-- Exercise instructions --
Each line of the material below is to be checked for "forms"; the number of matching lines is the only output expected.

-- Data supplied --

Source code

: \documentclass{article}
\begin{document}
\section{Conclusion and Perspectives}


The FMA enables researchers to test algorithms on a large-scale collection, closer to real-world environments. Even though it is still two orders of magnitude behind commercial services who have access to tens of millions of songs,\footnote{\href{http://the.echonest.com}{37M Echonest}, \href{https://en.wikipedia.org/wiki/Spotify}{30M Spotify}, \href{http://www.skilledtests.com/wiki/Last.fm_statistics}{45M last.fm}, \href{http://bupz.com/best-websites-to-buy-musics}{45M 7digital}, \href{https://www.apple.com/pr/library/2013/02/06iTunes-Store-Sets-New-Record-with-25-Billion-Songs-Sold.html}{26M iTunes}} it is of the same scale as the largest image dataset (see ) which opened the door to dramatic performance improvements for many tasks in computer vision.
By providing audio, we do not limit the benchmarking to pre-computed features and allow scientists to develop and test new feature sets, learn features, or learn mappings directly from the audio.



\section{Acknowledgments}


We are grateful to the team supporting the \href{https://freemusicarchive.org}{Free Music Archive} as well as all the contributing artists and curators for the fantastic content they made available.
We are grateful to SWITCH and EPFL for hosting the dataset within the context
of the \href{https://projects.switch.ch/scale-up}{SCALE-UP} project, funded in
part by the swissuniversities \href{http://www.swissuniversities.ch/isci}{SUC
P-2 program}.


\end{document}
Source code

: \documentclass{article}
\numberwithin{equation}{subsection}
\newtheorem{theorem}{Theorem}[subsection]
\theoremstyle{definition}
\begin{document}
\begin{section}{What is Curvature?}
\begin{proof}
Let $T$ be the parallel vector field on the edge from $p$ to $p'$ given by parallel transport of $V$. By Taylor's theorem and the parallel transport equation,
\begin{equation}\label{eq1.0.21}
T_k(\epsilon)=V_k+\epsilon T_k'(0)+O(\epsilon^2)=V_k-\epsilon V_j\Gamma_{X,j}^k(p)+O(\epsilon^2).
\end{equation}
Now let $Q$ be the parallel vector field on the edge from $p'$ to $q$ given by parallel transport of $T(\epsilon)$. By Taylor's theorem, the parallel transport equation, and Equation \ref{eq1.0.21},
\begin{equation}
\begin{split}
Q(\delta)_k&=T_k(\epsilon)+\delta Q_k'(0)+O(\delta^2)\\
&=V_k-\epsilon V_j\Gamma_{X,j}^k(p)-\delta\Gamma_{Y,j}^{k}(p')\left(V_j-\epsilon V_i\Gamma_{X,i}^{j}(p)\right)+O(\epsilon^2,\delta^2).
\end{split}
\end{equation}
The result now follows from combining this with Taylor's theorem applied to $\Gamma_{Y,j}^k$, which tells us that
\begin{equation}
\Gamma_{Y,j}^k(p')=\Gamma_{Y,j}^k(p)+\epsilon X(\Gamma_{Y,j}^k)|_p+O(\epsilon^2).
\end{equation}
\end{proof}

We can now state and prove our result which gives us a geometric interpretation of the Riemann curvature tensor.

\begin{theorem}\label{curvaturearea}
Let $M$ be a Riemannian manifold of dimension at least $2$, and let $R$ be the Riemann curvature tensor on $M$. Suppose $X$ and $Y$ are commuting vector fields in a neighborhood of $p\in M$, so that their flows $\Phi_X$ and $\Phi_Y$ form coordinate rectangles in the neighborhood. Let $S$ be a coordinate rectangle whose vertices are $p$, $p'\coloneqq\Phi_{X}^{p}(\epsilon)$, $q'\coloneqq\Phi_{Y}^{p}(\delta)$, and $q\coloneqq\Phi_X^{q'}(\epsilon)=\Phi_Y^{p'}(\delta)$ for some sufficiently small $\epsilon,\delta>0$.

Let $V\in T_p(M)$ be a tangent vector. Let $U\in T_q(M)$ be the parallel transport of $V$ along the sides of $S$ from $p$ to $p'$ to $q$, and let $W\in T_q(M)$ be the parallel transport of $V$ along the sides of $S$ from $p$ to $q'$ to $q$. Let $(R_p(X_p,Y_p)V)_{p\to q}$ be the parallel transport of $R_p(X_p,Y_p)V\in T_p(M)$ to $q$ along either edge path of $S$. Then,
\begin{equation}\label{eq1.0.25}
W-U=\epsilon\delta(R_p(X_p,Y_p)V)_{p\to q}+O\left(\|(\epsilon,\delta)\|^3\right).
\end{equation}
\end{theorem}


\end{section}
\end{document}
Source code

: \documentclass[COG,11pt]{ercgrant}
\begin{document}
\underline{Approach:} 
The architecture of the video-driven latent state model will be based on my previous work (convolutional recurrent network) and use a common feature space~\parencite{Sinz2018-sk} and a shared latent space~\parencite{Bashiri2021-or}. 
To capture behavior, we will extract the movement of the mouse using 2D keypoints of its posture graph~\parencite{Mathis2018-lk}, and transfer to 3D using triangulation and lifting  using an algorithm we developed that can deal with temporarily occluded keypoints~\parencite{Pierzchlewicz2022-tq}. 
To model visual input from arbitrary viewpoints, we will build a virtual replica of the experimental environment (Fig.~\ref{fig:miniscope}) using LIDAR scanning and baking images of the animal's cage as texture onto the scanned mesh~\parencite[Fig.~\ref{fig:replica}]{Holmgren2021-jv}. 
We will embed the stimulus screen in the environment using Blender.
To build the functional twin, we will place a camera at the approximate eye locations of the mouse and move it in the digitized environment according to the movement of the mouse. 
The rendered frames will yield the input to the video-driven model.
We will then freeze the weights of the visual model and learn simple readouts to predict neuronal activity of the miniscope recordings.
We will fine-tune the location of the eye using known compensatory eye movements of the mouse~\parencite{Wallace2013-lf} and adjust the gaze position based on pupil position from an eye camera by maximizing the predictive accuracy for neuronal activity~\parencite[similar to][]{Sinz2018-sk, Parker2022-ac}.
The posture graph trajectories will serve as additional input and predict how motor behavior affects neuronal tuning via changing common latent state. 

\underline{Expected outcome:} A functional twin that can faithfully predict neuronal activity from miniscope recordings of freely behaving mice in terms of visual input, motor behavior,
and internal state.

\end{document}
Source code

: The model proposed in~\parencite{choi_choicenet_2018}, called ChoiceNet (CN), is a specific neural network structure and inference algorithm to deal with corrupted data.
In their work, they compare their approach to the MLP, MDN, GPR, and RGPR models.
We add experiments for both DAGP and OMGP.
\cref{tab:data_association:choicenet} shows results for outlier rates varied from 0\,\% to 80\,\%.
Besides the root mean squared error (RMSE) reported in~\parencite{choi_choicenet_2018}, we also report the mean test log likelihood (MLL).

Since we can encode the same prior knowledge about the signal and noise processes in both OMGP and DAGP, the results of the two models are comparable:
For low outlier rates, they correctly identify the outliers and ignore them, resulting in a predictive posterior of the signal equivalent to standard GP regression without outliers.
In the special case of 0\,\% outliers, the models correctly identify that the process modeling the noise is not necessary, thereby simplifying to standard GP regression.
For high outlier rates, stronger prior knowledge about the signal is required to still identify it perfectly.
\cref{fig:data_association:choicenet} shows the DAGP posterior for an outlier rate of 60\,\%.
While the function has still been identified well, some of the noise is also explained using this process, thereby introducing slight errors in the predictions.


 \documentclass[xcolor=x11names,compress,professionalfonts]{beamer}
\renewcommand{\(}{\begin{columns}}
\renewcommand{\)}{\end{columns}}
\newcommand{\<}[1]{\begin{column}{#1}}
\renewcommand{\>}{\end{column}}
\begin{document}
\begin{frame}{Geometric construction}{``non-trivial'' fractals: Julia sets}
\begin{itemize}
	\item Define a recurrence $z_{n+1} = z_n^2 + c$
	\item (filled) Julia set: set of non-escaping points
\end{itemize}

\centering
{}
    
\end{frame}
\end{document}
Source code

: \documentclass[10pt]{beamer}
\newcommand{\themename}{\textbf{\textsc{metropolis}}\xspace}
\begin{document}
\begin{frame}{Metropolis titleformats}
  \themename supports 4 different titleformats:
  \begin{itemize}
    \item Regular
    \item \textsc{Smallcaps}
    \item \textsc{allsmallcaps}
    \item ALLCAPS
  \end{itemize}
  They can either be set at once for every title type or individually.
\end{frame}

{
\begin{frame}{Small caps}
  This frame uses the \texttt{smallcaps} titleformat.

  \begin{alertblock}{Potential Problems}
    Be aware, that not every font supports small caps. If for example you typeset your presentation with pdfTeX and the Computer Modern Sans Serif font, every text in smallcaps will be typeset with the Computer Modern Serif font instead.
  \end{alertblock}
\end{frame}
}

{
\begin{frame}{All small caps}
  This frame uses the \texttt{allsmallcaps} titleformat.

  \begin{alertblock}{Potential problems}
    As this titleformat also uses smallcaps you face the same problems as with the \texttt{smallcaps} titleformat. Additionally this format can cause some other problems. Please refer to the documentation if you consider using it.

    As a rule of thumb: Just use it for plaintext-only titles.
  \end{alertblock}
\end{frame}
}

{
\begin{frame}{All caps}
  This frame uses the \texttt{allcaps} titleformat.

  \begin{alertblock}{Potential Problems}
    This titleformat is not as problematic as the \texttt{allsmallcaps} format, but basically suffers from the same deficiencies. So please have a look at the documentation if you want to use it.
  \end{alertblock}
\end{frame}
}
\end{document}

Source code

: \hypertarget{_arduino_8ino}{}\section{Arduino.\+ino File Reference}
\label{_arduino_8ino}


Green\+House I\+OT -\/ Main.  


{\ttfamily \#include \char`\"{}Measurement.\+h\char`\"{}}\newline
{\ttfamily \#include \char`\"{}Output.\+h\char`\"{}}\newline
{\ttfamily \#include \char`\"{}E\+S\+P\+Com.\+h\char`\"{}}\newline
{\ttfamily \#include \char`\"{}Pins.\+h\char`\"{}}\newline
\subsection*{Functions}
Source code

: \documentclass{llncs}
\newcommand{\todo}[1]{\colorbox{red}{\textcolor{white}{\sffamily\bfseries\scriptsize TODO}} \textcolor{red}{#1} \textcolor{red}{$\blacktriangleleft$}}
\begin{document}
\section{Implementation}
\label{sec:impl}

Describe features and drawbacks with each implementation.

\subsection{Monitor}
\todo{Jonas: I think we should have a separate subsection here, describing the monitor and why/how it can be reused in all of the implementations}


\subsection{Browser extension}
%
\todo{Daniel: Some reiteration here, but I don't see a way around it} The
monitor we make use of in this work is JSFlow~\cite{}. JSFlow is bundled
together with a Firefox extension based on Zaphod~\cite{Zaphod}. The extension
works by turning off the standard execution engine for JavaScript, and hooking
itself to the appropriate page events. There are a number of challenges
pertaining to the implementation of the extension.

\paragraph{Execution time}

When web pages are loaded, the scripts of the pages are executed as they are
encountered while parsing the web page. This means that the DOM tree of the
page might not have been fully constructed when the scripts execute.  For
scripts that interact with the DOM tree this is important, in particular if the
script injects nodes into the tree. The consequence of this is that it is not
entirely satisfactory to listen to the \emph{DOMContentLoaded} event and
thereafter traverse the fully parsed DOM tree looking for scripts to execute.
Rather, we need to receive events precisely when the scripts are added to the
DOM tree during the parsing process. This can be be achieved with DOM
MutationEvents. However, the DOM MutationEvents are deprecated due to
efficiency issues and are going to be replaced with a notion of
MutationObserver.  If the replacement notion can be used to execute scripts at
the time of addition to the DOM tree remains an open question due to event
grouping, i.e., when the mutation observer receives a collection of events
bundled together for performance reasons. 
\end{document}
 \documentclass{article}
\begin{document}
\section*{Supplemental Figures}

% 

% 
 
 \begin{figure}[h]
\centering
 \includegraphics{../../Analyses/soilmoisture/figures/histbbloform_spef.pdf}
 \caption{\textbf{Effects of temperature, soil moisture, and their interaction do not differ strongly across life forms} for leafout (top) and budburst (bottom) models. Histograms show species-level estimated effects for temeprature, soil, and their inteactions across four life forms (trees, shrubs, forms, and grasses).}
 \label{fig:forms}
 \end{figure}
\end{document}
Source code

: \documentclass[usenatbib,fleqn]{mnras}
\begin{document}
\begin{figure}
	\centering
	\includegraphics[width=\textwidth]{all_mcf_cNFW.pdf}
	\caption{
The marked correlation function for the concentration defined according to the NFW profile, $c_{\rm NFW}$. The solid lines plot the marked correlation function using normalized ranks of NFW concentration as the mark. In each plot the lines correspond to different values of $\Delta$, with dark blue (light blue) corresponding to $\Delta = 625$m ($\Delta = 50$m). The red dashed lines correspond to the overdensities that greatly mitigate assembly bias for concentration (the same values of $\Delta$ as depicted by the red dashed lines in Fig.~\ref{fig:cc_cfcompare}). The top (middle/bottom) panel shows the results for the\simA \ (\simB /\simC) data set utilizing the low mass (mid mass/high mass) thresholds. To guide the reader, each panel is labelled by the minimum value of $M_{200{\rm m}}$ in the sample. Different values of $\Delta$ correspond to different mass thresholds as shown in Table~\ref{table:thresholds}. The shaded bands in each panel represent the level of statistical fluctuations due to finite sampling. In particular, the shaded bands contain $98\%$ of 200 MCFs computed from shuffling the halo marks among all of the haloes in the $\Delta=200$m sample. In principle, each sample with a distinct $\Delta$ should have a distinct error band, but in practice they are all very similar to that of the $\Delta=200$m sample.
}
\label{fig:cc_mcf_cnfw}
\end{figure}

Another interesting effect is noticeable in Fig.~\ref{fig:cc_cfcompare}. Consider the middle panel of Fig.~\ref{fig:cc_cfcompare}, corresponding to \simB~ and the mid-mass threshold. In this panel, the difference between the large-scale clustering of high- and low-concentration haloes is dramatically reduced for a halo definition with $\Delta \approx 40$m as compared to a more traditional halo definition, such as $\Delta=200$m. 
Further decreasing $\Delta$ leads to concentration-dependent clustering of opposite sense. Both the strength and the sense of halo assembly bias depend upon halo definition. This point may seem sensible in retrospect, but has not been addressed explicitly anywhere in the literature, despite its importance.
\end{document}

-- Written response --
2